Re: PATCH: signals security

Alexander Kjeldaas (
Thu, 21 May 1998 18:12:20 +0200

On Wed, May 20, 1998 at 02:35:32PM +0200, Rik van Riel wrote:
> Let me summarize:
> - you want to disallow SIGKILL to processes which do raw I/O
> - so you check for the suid() bit.
> This is obviously _not_ correct, since:
> - raw I/O will be a capability CAP_RAW_IO
> - root may have some raw-I/O programs that are _not_ suid,
> since root is the only one who is allowed to use the program
> You are probably better off using some of the code in
> my Out-Of-Memory killer. It checks:
> - whether the x86 I/O bitmap has been set up
> - whether the process has raw I/O capability (CAP_RAW_IO)
> Now we probably want to modify the ioperm() and iopl()
> syscalls to set CAP_RAW_IO, so we can do an easy arch
> independant check.
> (the capability itself is in the allowed bitmap and
> it should only be set in the current bitmap when it's
> actually used)

I'm not sure I understand. Capabilities shouldn't just be set. We
already have the PF_SUPERPRIV flag which is set whenever a process
_uses_ root privileges. It would be more natural to define a PF_RAWIO
flag similar to PF_SUPERPRIV (or if needed, a complete set of 'have
used CAP_xxx' flags).
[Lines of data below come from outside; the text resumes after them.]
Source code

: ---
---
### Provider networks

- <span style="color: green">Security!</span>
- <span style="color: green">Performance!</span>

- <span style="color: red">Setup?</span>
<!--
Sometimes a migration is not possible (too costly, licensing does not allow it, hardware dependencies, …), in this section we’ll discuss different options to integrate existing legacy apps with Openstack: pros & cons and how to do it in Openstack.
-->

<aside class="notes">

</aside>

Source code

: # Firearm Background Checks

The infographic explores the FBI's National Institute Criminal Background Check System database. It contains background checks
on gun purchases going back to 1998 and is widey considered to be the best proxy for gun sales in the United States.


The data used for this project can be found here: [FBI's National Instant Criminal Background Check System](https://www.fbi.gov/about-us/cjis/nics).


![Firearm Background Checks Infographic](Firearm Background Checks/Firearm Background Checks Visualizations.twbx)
In the PF_RAWIO case, you probably want to make
sure that you handle inherited open file-descriptors as well.
Remember, you can have rawio access without having CAP_RAW_IO if you
inherit a file descriptor. Actually, all normal svgalib-application
have rawio access without having CAP_RAW_IO since they normally do a
setuid() after a short initialization sequence.

Another point, a bit unrelated to the discussion is that a capability
called CAP_SIGMASK exists in the draft standard. It allows a program
to mask unmaskable signals. It isn't in the vanilla kernel yet.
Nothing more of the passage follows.